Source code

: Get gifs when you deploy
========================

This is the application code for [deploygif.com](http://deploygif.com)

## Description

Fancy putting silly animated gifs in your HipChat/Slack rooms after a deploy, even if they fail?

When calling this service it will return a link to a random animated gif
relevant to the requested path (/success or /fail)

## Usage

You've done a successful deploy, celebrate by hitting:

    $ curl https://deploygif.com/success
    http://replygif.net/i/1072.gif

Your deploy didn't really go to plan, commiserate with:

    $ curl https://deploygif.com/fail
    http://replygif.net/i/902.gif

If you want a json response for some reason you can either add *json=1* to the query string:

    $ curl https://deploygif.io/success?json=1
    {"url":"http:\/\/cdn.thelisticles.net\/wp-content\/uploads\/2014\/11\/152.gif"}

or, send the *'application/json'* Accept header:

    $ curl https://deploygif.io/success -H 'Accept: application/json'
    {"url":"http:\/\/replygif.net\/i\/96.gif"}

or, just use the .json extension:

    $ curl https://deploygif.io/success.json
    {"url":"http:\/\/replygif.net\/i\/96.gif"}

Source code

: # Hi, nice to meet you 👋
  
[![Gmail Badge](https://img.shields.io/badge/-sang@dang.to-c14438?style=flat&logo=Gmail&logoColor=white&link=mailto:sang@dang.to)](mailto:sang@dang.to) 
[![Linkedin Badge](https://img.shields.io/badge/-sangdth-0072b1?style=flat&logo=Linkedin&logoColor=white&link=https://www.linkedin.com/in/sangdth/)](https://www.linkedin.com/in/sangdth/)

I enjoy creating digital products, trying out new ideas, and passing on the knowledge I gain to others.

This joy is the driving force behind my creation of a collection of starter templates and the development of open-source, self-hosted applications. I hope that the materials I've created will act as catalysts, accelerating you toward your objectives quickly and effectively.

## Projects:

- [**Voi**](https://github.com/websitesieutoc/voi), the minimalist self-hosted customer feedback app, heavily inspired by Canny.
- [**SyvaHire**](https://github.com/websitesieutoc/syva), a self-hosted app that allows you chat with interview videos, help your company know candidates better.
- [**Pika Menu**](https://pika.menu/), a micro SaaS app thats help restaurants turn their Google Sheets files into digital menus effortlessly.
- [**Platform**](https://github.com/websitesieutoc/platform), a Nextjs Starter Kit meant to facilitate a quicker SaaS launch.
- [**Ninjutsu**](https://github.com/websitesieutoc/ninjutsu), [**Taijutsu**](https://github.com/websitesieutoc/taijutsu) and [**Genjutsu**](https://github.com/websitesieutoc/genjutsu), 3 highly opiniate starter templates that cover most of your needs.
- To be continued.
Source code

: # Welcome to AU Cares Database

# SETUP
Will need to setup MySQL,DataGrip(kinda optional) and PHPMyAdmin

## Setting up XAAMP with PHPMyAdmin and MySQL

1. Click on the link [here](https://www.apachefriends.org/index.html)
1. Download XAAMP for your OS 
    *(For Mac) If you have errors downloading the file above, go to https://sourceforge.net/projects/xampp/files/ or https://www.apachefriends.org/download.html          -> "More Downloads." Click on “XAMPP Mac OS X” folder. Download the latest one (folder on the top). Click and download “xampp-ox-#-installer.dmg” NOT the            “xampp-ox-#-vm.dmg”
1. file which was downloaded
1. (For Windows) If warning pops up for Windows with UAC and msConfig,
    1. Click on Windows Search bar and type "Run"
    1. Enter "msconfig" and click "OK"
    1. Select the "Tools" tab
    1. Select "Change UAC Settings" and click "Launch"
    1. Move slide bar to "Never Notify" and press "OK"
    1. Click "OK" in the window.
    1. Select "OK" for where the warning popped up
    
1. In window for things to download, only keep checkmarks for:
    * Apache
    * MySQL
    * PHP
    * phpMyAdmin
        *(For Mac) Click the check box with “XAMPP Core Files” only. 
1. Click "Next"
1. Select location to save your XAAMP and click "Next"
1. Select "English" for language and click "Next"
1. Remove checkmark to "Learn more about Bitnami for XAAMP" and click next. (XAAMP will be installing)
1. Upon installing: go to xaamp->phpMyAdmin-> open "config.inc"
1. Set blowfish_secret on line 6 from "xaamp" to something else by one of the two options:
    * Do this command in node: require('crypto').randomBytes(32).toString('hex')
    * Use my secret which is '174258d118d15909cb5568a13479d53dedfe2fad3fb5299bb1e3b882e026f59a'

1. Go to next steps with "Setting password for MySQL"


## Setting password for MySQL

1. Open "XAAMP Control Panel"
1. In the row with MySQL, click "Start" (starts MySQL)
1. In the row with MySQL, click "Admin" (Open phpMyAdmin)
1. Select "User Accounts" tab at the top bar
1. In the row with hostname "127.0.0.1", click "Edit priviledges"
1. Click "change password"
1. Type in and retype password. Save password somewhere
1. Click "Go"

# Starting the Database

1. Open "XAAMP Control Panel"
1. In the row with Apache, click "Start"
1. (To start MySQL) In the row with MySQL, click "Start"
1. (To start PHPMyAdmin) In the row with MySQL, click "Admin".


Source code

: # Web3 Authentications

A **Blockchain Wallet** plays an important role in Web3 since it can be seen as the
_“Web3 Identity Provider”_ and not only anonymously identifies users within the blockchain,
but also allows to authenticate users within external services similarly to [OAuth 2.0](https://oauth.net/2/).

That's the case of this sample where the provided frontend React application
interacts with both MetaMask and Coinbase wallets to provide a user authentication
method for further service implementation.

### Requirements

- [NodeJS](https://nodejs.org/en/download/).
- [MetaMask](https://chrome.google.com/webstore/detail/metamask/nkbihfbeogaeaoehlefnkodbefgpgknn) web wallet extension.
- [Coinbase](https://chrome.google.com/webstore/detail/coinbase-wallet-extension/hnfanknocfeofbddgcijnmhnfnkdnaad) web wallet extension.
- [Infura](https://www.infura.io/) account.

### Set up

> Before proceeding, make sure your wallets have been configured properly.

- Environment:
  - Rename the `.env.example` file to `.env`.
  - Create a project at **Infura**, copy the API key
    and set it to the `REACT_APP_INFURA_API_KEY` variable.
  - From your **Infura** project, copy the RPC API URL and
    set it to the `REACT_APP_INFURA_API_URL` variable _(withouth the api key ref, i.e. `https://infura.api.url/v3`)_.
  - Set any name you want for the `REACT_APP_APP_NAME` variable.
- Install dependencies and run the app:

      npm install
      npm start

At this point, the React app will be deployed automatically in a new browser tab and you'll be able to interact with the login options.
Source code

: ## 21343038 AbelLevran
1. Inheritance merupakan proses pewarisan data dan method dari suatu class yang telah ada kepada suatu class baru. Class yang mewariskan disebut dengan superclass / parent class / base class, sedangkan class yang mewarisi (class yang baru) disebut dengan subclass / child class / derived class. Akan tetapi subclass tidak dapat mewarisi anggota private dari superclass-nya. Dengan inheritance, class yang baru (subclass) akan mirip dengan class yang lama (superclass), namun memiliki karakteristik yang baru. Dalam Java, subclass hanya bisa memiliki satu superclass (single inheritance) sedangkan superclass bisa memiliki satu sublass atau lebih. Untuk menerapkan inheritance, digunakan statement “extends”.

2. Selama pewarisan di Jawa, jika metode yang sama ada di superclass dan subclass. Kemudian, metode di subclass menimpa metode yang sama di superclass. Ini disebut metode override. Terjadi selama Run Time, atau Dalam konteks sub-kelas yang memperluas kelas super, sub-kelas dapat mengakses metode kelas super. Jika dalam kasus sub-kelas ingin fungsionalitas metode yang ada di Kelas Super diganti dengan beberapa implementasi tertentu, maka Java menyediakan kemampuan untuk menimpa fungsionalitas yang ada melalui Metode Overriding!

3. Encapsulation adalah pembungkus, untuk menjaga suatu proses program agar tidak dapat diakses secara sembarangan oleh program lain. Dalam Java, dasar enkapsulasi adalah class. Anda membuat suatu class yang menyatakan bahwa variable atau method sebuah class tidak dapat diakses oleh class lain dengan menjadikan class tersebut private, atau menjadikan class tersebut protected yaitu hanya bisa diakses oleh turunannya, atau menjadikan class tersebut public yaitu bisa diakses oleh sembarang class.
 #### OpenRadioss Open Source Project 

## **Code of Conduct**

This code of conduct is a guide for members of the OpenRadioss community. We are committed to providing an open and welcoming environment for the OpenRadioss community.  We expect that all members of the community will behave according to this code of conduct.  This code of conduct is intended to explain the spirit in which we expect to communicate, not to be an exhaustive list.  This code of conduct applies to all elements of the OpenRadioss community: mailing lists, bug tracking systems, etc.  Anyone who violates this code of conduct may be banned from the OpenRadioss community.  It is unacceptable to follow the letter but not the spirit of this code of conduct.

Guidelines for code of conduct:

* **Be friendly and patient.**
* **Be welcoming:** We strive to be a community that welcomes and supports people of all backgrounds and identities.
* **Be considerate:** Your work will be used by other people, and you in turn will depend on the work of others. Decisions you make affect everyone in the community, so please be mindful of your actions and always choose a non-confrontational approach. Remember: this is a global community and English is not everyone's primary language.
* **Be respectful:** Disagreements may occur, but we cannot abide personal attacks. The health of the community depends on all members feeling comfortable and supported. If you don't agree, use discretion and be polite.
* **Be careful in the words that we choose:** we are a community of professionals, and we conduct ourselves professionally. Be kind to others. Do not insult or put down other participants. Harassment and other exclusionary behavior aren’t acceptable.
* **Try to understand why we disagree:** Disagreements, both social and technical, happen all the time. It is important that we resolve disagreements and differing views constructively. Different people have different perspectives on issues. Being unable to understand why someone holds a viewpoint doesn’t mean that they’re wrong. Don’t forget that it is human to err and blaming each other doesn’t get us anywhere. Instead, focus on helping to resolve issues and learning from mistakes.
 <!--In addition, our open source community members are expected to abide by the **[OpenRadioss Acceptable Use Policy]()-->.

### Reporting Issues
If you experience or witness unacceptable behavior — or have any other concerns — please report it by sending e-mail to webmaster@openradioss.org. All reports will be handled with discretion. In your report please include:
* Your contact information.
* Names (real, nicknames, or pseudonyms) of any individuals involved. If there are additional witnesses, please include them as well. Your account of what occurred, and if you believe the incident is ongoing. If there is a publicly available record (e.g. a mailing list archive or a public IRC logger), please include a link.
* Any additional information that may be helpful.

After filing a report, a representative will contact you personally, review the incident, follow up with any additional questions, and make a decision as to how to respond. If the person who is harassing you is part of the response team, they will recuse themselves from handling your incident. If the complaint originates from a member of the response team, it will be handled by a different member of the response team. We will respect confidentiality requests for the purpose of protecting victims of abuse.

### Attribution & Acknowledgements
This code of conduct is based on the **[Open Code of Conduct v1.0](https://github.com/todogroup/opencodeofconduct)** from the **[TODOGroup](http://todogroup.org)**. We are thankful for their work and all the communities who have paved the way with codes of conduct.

◇ ◇ ◇

• [TASK TO CARRY OUT] Using the data above, print exactly the lines from the line that contains "- Create a project" through the line that contains "2. Selama pewarisan", with both included.

• [THE COMPLETED TASK]
  - Create a project at **Infura**, copy the API key
    and set it to the `REACT_APP_INFURA_API_KEY` variable.
  - From your **Infura** project, copy the RPC API URL and
    set it to the `REACT_APP_INFURA_API_URL` variable _(withouth the api key ref, i.e. `https://infura.api.url/v3`)_.
  - Set any name you want for the `REACT_APP_APP_NAME` variable.
- Install dependencies and run the app:

      npm install
      npm start

At this point, the React app will be deployed automatically in a new browser tab and you'll be able to interact with the login options.
Source code

: ## 21343038 AbelLevran
1. Inheritance merupakan proses pewarisan data dan method dari suatu class yang telah ada kepada suatu class baru. Class yang mewariskan disebut dengan superclass / parent class / base class, sedangkan class yang mewarisi (class yang baru) disebut dengan subclass / child class / derived class. Akan tetapi subclass tidak dapat mewarisi anggota private dari superclass-nya. Dengan inheritance, class yang baru (subclass) akan mirip dengan class yang lama (superclass), namun memiliki karakteristik yang baru. Dalam Java, subclass hanya bisa memiliki satu superclass (single inheritance) sedangkan superclass bisa memiliki satu sublass atau lebih. Untuk menerapkan inheritance, digunakan statement “extends”.

2. Selama pewarisan di Jawa, jika metode yang sama ada di superclass dan subclass. Kemudian, metode di subclass menimpa metode yang sama di superclass. Ini disebut metode override. Terjadi selama Run Time, atau Dalam konteks sub-kelas yang memperluas kelas super, sub-kelas dapat mengakses metode kelas super. Jika dalam kasus sub-kelas ingin fungsionalitas metode yang ada di Kelas Super diganti dengan beberapa implementasi tertentu, maka Java menyediakan kemampuan untuk menimpa fungsionalitas yang ada melalui Metode Overriding!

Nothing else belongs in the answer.